The top of the minaret provides a splendid view of Delhi and is breath-taking. The verses of the Holy Quran can be seen carved on the walls of the Qutub Minar. The monument has been attacked by lighting and earthquake several times, but still remains intact till date.
The Qutub Minar – A Tourist’s Paradise
Qutub Minar is one of India’s most famous tourist attractions, attracting more than 3.9 million visitors per year. It is fondly loved by tourists who love to see it as well as by architectural students who love to study it.
One reason why tourists look forward to visiting Qutub Minar so much is that it is situated in the Qutub complex which houses not just one, but many historically significant monuments.
The Qutub complex houses – the Qutub Minar, the Iron Pillar, the Alai Darwaza, the Tomb of Alauddin Khilji, etc. The iron pillar was built during the Gupta period in remembrance of Chandragupta II.
The most bewildering fact about it is that it is made up of almost 98 percent iron and still stands rust less even after more than 1600 years. The Qutub Minar is open for tourists on all days from sunrise till sunset, i.e. 7 am to 7 pm.
The ticket charges for adults is Rs. 30 and children up to the age of 15 are free.

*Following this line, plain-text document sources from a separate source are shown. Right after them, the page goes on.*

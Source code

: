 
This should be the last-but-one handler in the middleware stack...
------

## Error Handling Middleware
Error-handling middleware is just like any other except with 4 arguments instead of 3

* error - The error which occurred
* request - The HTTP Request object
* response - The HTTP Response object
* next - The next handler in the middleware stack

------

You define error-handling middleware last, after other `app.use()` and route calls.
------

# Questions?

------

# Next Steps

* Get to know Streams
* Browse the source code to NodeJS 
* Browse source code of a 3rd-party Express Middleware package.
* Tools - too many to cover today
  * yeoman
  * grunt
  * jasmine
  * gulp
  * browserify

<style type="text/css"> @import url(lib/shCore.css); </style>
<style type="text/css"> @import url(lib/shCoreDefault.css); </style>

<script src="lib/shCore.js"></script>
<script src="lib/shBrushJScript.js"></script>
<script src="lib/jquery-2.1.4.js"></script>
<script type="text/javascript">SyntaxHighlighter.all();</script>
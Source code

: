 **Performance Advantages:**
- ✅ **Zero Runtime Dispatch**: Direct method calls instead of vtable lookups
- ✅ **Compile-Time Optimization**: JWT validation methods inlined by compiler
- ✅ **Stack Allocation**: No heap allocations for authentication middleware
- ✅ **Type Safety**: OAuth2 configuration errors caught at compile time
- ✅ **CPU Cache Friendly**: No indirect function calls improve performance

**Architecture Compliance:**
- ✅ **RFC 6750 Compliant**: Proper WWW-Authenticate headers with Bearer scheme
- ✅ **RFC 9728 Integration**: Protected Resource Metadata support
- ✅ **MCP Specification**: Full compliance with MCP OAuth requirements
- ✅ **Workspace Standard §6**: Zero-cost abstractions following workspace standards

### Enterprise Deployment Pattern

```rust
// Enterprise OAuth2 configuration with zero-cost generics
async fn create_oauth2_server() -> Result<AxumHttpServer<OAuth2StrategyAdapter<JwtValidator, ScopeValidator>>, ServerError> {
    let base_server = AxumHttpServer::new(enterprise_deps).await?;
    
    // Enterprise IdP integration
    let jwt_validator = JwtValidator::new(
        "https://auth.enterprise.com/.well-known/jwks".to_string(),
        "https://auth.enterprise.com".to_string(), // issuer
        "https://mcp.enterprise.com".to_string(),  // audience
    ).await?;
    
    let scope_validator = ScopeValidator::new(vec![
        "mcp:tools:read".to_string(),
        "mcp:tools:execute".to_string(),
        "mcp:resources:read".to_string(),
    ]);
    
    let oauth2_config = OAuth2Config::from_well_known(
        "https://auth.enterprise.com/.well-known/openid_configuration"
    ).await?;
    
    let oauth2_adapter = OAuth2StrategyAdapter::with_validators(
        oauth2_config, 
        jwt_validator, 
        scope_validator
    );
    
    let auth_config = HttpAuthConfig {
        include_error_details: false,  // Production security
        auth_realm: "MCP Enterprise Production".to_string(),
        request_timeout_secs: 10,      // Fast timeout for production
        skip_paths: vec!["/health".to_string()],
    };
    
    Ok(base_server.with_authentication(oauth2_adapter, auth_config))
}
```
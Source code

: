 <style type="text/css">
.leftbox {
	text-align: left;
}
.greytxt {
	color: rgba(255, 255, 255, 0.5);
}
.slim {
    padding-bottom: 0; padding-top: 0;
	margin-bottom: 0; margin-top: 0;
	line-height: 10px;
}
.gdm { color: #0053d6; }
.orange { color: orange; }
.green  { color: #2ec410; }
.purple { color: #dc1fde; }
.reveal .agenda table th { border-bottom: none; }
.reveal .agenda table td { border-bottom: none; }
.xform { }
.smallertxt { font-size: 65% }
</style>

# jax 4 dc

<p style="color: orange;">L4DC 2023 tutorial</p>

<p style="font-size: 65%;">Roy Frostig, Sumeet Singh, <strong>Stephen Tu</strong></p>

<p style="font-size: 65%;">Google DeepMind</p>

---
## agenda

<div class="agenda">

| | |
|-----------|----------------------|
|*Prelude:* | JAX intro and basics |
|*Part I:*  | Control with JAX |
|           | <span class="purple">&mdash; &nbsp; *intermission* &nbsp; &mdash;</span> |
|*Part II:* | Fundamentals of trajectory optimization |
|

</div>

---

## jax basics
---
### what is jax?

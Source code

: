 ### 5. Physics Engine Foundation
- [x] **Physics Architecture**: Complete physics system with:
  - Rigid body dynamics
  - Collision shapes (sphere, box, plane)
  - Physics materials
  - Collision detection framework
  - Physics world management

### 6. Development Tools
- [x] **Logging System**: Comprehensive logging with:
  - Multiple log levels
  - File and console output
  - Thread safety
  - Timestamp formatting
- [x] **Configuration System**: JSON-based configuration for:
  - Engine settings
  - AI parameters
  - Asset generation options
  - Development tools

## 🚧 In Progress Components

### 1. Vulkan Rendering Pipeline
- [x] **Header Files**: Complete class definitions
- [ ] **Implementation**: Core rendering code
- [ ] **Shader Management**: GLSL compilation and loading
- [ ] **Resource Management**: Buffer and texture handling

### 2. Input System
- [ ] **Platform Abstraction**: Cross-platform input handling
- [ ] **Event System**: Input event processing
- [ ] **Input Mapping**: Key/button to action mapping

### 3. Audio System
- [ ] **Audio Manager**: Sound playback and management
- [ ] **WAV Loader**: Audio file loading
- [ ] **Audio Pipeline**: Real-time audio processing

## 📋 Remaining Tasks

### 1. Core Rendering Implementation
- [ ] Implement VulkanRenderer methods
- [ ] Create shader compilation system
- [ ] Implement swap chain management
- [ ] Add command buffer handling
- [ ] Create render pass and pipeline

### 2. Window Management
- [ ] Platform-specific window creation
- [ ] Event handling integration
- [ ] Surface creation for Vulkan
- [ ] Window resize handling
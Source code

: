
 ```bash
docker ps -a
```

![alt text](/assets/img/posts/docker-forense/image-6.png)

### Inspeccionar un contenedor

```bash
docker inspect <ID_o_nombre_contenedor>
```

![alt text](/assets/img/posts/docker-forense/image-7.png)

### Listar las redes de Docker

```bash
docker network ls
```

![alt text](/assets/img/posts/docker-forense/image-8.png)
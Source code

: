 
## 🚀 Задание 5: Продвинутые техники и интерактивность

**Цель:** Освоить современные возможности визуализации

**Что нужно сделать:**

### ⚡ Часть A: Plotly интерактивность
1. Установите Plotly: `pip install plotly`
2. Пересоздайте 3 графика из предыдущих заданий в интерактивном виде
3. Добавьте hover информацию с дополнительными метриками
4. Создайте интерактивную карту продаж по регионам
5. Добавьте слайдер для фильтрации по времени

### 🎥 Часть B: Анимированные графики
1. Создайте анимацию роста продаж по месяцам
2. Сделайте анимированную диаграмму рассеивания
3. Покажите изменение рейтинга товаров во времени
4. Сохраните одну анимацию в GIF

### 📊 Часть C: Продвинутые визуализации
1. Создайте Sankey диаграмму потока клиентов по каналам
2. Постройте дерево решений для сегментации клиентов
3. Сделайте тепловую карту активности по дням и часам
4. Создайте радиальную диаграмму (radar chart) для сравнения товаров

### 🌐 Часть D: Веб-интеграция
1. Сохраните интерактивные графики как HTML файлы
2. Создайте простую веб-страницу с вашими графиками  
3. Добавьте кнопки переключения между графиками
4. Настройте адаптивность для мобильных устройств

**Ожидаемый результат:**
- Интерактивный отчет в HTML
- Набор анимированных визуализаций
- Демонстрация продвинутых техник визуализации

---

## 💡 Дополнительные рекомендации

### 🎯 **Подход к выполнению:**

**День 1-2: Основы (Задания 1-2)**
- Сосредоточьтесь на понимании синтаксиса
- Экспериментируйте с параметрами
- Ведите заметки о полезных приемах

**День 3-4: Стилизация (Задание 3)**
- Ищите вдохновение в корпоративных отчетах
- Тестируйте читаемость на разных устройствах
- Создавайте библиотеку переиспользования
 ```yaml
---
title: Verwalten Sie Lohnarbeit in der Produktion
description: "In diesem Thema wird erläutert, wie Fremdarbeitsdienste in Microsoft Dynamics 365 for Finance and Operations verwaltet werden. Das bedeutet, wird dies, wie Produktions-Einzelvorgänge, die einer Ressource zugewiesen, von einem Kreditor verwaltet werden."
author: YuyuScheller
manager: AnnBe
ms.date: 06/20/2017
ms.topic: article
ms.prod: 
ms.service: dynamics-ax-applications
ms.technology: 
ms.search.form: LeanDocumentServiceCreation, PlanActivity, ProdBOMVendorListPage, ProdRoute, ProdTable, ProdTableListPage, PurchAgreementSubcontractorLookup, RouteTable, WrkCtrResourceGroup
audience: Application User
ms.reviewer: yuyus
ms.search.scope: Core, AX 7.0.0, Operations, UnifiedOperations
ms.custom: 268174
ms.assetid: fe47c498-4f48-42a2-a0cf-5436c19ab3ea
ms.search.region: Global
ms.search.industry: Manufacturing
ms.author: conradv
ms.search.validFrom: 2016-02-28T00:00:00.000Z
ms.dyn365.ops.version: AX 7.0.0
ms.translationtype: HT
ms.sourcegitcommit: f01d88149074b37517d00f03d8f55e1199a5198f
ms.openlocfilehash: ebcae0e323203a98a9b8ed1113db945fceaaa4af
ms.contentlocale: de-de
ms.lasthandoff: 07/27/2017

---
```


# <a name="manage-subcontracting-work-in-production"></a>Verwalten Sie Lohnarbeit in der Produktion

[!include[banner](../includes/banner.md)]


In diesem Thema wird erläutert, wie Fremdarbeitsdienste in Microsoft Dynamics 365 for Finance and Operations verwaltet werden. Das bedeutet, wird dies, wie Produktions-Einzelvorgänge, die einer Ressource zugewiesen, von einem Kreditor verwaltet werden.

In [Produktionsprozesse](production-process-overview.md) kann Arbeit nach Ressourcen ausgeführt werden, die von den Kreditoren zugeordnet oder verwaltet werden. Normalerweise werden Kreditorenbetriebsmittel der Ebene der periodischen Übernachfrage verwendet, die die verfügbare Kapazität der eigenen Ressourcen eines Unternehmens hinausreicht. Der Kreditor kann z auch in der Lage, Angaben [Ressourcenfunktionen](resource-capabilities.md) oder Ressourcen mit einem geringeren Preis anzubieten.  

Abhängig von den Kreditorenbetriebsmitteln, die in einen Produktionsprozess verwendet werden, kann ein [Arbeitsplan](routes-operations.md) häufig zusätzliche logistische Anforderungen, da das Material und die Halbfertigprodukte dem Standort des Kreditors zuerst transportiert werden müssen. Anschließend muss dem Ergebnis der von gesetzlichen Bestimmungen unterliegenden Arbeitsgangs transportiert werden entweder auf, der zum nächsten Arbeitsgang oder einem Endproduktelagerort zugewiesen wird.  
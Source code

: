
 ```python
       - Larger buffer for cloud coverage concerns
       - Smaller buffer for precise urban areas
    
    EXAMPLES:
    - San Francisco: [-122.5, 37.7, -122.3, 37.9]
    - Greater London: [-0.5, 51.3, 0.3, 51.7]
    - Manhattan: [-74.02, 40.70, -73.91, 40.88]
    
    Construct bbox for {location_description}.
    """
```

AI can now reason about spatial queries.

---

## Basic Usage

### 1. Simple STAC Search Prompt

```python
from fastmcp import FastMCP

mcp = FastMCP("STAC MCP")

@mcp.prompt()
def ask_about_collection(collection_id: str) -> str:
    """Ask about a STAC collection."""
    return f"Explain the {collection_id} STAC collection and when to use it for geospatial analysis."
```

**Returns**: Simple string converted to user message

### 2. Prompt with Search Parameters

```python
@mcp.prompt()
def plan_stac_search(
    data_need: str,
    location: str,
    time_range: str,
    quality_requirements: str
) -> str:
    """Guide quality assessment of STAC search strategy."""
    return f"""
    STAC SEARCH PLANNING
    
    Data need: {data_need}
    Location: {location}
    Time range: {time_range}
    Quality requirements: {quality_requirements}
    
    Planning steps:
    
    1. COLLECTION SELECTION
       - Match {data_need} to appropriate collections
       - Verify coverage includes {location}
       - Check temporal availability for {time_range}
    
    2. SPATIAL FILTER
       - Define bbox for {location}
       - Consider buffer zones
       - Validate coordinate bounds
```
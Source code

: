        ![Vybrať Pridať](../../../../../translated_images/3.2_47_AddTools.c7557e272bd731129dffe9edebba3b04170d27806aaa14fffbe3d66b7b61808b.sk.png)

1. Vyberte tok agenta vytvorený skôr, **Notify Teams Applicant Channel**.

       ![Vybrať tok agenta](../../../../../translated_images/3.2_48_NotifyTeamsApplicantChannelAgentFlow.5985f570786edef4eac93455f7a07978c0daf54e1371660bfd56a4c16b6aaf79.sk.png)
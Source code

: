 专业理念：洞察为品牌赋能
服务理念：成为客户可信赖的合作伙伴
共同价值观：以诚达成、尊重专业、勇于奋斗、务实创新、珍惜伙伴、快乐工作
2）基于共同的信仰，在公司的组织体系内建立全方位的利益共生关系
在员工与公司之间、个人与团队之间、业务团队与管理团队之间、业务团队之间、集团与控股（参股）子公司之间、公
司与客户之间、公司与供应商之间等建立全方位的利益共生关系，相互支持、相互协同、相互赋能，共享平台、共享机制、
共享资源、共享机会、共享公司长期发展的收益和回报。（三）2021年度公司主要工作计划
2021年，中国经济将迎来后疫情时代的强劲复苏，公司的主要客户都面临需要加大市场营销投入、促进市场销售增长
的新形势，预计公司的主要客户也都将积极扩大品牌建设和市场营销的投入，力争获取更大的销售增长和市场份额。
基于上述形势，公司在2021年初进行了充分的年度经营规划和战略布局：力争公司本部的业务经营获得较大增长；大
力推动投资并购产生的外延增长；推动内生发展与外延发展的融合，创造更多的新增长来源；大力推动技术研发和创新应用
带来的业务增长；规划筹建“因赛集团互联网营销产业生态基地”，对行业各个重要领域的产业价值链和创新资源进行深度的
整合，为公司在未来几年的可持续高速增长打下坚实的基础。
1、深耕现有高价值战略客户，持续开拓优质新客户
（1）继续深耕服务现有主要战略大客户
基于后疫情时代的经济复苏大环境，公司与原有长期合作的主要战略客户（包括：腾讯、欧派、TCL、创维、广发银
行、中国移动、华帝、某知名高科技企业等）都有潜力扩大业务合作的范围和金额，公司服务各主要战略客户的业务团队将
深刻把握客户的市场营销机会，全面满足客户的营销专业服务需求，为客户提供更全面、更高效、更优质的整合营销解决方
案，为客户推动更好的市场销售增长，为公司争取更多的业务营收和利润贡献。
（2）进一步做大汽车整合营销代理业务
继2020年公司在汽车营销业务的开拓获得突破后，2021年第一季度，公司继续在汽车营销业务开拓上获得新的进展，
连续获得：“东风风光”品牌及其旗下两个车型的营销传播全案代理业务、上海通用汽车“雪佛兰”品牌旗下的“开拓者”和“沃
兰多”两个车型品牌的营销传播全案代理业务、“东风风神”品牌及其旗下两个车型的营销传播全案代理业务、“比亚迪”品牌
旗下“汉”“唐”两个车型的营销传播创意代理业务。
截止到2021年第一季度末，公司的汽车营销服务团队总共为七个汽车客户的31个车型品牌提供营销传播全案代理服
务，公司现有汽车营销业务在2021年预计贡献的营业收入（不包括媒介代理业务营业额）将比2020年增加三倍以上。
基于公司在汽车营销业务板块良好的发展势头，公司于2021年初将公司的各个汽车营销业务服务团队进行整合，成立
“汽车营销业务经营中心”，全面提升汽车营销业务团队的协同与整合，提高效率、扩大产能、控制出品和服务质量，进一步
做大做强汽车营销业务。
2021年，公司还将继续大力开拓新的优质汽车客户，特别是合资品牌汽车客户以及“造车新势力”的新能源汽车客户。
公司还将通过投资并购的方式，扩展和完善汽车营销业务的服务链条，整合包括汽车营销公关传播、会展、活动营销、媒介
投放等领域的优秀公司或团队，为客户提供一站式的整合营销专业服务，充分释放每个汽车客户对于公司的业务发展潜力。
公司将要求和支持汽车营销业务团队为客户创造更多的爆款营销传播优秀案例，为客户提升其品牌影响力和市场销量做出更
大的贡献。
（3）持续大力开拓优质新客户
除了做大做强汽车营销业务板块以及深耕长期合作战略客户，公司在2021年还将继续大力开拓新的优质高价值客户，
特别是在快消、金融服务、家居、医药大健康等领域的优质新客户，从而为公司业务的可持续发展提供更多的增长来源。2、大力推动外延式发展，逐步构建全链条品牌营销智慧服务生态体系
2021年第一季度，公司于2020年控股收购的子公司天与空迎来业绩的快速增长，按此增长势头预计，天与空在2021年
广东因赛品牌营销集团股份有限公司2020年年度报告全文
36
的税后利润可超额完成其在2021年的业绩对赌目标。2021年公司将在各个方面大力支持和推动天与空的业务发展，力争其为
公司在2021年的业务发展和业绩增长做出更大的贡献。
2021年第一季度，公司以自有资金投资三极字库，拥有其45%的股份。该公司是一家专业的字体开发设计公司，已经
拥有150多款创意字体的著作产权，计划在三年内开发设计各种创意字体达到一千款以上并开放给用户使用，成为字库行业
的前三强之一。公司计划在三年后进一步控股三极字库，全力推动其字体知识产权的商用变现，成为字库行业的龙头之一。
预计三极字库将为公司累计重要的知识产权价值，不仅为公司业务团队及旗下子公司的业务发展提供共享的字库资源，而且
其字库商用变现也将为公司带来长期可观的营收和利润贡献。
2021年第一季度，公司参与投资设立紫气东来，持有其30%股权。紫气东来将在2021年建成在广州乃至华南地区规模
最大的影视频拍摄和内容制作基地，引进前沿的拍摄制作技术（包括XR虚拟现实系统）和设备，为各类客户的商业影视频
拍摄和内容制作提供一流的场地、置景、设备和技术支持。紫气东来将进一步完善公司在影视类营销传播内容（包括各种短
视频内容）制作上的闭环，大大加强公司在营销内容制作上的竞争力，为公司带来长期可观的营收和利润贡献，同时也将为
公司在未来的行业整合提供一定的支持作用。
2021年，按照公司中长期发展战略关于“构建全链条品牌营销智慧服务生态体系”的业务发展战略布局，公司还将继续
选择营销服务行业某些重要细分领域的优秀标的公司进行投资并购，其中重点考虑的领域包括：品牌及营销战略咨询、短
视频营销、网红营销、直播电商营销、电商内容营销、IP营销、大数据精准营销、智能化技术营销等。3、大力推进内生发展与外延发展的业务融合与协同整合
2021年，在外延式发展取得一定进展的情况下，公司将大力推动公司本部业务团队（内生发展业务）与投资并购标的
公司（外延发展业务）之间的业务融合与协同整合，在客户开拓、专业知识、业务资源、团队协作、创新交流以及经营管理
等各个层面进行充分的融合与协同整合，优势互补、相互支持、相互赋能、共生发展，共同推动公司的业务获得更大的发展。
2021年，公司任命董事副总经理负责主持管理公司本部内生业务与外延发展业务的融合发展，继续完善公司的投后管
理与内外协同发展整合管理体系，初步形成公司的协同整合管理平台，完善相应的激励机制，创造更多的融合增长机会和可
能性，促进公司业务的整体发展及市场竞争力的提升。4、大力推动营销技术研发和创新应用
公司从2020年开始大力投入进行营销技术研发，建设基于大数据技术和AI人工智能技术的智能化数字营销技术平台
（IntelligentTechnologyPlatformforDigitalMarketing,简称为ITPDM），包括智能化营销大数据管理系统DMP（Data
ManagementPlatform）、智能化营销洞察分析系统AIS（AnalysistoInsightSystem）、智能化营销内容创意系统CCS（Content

The entry ticket for foreigners costs Rs. 500. The months from December to March are most preferable to visit Qutub Minar and its nearby places.
The weather during these times quite chilly and you are not bothered by the punishing hot winds. There are a lot of street food stalls to indulge oneself in a while visiting Qutub Minar.
They constitute of finger-licking foods like Chaat, Papdi, Tandoor Momos and Chole Bhature. It indeed serves as a foodie’s paradise. One can even do street shopping in Khan Market and Janpath.
Accidents at the Qutub Minar
A fatal accident that occurred on 4th December 1981 led to the staircases to the top of the minaret being closed for the common public. Due to electricity failure, the lighting of the monument had gone out. Because of a blackout, all of the 500 to 600 visitors rushed towards the stairs which led to them collapsing. This collapse of the stairs injured many people and led to do the death of more than 45 persons.
On 4th May 2020, a car crashed straight into the boundary of the monument and burst up in flames. The driver was found to be under the heavy influence of alcohol and was rescued by the guards on duty. He was a 31 year old man who suffered severe burns on his hands, legs and face.